Dificuldades para reconhecer rostos, sensação constante de visão embaçada, problemas para leitura e até obstáculos para locomoção podem ser sinais de baixa visão, uma condição também chamada de visão subnormal. Apesar de afetar milhões de brasileiros, o tema ainda é pouco discutido e frequentemente confundido com a cegueira total.
O oftalmologista Dr. Edgar Menezes Neto, que faz parte do corpo clínico do Hospital de Olhos de Sergipe (HOS), referência em oftalmologia no estado, explica que a baixa visão é caracterizada por uma limitação significativa da capacidade visual. Contudo, difere da cegueira total, pois os pacientes ainda mantêm algum grau de visão funcional.
“A baixa visão acontece quando o paciente possui uma limitação visual que não consegue ser totalmente corrigida pelos métodos tradicionais. Ele ainda consegue enxergar em algum grau, mas enfrenta dificuldades significativas no dia a dia”, afirma.
Segundo o especialista, muitas doenças oftalmológicas evoluem de maneira silenciosa, o que leva parte dos pacientes a demorar para buscar atendimento. “Muitas dessas doenças são assintomáticas no início. Quando o paciente percebe a perda visual, muitas vezes já existe uma sequela instalada”, alerta o médico, subespecialista em retina clínica e baixa visão.
Entre os principais sinais de alerta estão visão embaçada, distorcida ou com perda de nitidez, além de dificuldades para leitura e para identificar detalhes do ambiente. Nos casos mais avançados, a condição pode afetar o reconhecimento de rostos, a percepção espacial e até a locomoção, aumentando o risco de esbarrões e quedas.
O diagnóstico é feito por meio de exames oftalmológicos específicos, que avaliam o grau de comprometimento visual e direcionam as estratégias de tratamento e adaptação. “O paciente pode apresentar sinais mais leves ou mais contundentes durante a consulta. A partir dos exames, conseguimos medir a acuidade visual, avaliar o percentual de visão existente e classificar o quadro para definir as estratégias de tratamento mais adequadas”, explica Dr. Edgar.
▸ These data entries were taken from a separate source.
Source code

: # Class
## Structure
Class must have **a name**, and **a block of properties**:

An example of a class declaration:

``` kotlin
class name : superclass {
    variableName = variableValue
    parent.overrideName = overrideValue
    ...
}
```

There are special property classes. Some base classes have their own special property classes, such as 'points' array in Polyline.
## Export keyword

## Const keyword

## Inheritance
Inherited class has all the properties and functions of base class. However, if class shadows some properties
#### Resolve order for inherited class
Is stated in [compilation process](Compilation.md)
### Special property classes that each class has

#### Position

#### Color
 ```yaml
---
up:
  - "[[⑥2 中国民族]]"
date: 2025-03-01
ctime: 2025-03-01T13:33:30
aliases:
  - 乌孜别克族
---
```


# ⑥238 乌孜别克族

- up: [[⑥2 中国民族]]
As causas da baixa visão são variadas e incluem doenças genéticas, traumas e alterações oftalmológicas progressivas. Entre os principais fatores associados estão retinopatia diabética, glaucoma, doenças da retina, catarata congênita e doenças hereditárias. Embora os idosos sejam um dos grupos mais afetados, devido ao histórico acumulado de doenças ao longo da vida, crianças também podem desenvolver baixa visão, especialmente em casos congênitos ou hereditários.
No Hospital de Olhos de Sergipe, pacientes diagnosticados com baixa visão recebem acompanhamento oftalmológico especializado, com avaliação individualizada e orientação sobre recursos e estratégias que podem contribuir para sua adaptação às limitações visuais. Dependendo do caso, o médico pode recomendar a busca por outros profissionais e serviços de apoio voltados à reabilitação visual, com o objetivo de favorecer a autonomia e a qualidade de vida do paciente.
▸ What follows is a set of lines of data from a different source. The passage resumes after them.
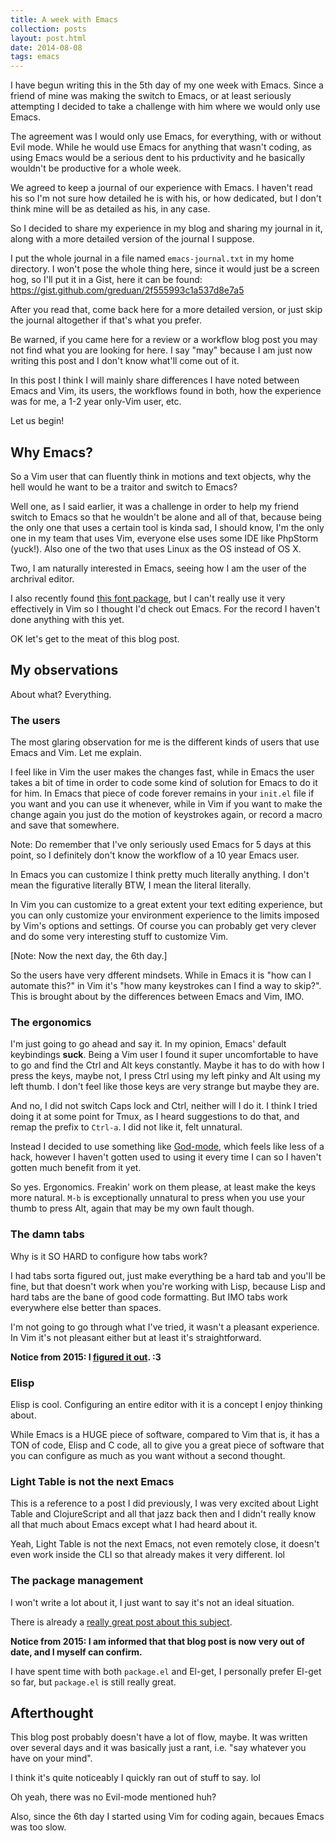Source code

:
 ```yaml
---
title: A week with Emacs
collection: posts
layout: post.html
date: 2014-08-08
tags: emacs
---
```


I have begun writing this in the 5th day of my one week with Emacs.  Since a
friend of mine was making the switch to Emacs, or at least seriously attempting
I decided to take a challenge with him where we would only use Emacs.

The agreement was I would only use Emacs, for everything, with or without Evil
mode.  While he would use Emacs for anything that wasn't coding, as using Emacs
would be a serious dent to his prductivity and he basically wouldn't be
productive for a whole week.

We agreed to keep a journal of our experience with Emacs.  I haven't read his so
I'm not sure how detailed he is with his, or how dedicated, but I don't think
mine will be as detailed as his, in any case.

So I decided to share my experience in my blog and sharing my journal in it,
along with a more detailed version of the journal I suppose.

I put the whole journal in a file named `emacs-journal.txt` in my home
directory.  I won't pose the whole thing here, since it would just be a screen
hog, so I'll put it in a Gist, here it can be found:
<https://gist.github.com/greduan/2f555993c1a537d8e7a5>

After you read that, come back here for a more detailed version, or just skip
the journal altogether if that's what you prefer.

Be warned, if you came here for a review or a workflow blog post you may not
find what you are looking for here.  I say "may" because I am just now writing
this post and I don't know what'll come out of it.

In this post I think I will mainly share differences I have noted between
Emacs and Vim, its users, the workflows found in both, how the experience was
for me, a 1-2 year only-Vim user, etc.

Let us begin!

## Why Emacs?

So a Vim user that can fluently think in motions and text objects, why the hell
would he want to be a traitor and switch to Emacs?

Well one, as I said earlier, it was a challenge in order to help my friend
switch to Emacs so that he wouldn't be alone and all of that, because being
the only one that uses a certain tool is kinda sad, I should know, I'm the only
one in my team that uses Vim, everyone else uses some IDE like PhpStorm (yuck!).
Also one of the two that uses Linux as the OS instead of OS X.

Two, I am naturally interested in Emacs, seeing how I am the user of the
archrival editor.

I also recently found [this font package][fp], but I can't really use it very
effectively in Vim so I thought I'd check out Emacs.  For the record I haven't
done anything with this yet.

[fp]: http://input.fontbureau.com/

OK let's get to the meat of this blog post.

## My observations

About what?  Everything.

### The users

The most glaring observation for me is the different kinds of users that use
Emacs and Vim.  Let me explain.

I feel like in Vim the user makes the changes fast, while in Emacs the user
takes a bit of time in order to code some kind of solution for Emacs to do it
for him.  In Emacs that piece of code forever remains in your `init.el` file
if you want and you can use it whenever, while in Vim if you want to make the
change again you just do the motion of keystrokes again, or record a macro and
save that somewhere.

Note: Do remember that I've only seriously used Emacs for 5 days at this point,
so I definitely don't know the workflow of a 10 year Emacs user.

In Emacs you can customize I think pretty much literally anything.  I don't mean
the figurative literally BTW, I mean the literal literally.

In Vim you can customize to a great extent your text editing experience, but you
can only customize your environment experience to the limits imposed by Vim's
options and settings.  Of course you can probably get very clever and do some
very interesting stuff to customize Vim.

[Note: Now the next day, the 6th day.]

So the users have very dfferent mindsets.  While in Emacs it is "how can I
automate this?" in Vim it's "how many keystrokes can I find a way to skip?".
This is brought about by the differences between Emacs and Vim, IMO.

### The ergonomics

I'm just going to go ahead and say it.  In my opinion, Emacs' default
keybindings **suck**.  Being a Vim user I found it super uncomfortable to have
to go and find the Ctrl and Alt keys constantly.  Maybe it has to do with how I
press the keys, maybe not, I press Ctrl using my left pinky and Alt using my
left thumb.  I don't feel like those keys are very strange but maybe they are.

And no, I did not switch Caps lock and Ctrl, neither will I do it.  I think I
tried doing it at some point for Tmux, as I heard suggestions to do that, and
remap the prefix to `Ctrl-a`.  I did not like it, felt unnatural.

Instead I decided to use something like [God-mode][g], which feels like less of
a hack, however I haven't gotten used to using it every time I can so I haven't
gotten much benefit from it yet.

[g]: https://github.com/chrisdone/god-mode

So yes.  Ergonomics.  Freakin' work on them please, at least make the keys more
natural.  `M-b` is exceptionally unnatural to press when you use your thumb to
press Alt, again that may be my own fault though.

### The damn tabs

Why is it SO HARD to configure how tabs work?

I had tabs sorta figured out, just make everything be a hard tab and you'll be
fine, but that doesn't work when you're working with Lisp, because Lisp and
hard tabs are the bane of good code formatting.  But IMO tabs work everywhere
else better than spaces.

I'm not going to go through what I've tried, it wasn't a pleasant experience.
In Vim it's not pleasant either but at least it's straightforward.

**Notice from 2015: I [figured it out][bp]. :3**

[bp]: http://blog.greduan.com/2015-04-29-iahie.html

### Elisp

Elisp is cool.  Configuring an entire editor with it is a concept I enjoy
thinking about.

While Emacs is a HUGE piece of software, compared to Vim that is, it has a TON
of code, Elisp and C code, all to give you a great piece of software that you
can configure as much as you want without a second thought.

### Light Table is not the next Emacs

This is a reference to a post I did previously, I was very excited about Light
Table and ClojureScript and all that jazz back then and I didn't really know all
that much about Emacs except what I had heard about it.

Yeah, Light Table is not the next Emacs, not even remotely close, it doesn't
even work inside the CLI so that already makes it very different. lol

### The package management

I won't write a lot about it, I just want to say it's not an ideal situation.

There is already a [really great post about this subject][pm].

[pm]: http://batsov.com/articles/2012/02/19/package-management-in-emacs-the-good-the-bad-and-the-ugly/

**Notice from 2015: I am informed that that blog post is now very out of date,
and I myself can confirm.**

I have spent time with both `package.el` and El-get, I personally prefer
El-get so far, but `package.el` is still really great.

## Afterthought

This blog post probably doesn't have a lot of flow, maybe.  It was written over
several days and it was basically just a rant, i.e. "say whatever you have on
your mind".

I think it's quite noticeably I quickly ran out of stuff to say. lol

Oh yeah, there was no Evil-mode mentioned huh?

Also, since the 6th day I started using Vim for coding again, becaues Emacs was
too slow.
“Os auxílios ópticos, o acompanhamento e o trabalho conjunto entre diferentes profissionais são fundamentais para melhorar a qualidade de vida após o diagnóstico”, destaca Dr. Edgar.
Entre os recursos utilizados estão lentes especiais, treinamentos de mobilidade, orientações para adaptação do ambiente doméstico e, em alguns casos, aprendizado do braile e uso de bengalas. A principal forma de prevenção, segundo o especialista, é manter o acompanhamento oftalmológico regular, já que muitas doenças que levam à baixa visão apresentam evolução silenciosa. “A consulta regular é essencial porque muitas doenças evoluem sem sintomas. Quando identificamos precocemente, conseguimos tratar antes que a perda visual se torne irreversível”, reforça.
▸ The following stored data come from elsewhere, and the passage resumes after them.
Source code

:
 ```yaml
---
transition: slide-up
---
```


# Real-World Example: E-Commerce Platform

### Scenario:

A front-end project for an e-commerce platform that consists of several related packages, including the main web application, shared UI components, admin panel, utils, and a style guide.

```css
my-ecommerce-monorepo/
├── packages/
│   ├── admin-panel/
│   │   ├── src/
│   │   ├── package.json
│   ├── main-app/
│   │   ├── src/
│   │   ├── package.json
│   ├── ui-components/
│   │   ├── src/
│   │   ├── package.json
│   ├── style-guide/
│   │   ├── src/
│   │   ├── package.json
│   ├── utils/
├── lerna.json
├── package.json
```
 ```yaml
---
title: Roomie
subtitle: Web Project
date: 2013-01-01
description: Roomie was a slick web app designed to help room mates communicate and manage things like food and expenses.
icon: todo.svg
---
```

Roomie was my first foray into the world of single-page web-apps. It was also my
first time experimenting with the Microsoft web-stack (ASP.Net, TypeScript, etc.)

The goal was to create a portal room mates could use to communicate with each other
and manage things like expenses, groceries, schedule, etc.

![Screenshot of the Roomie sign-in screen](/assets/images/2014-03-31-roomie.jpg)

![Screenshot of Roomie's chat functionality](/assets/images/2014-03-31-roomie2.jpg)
Com 40 anos de atuação, o Hospital de Olhos de Sergipe (HOS) é uma referência em oftalmologia no estado e conta atualmente com quatro unidades de atendimento: três em Aracaju, nos bairros Jardins, São José e Centro, e uma no município de Lagarto, ampliando o acesso à saúde ocular em diferentes regiões.
A instituição dispõe de um corpo clínico altamente qualificado e especialistas em diversas subespecialidades, aliando experiência médica à tecnologia de ponta para a realização de exames, diagnósticos e procedimentos cirúrgicos com segurança e precisão. O HOS também conta com um centro especializado em adaptação de lentes de contato e atende mais de 30 convênios de saúde, reforçando seu compromisso com um atendimento acessível e de excelência.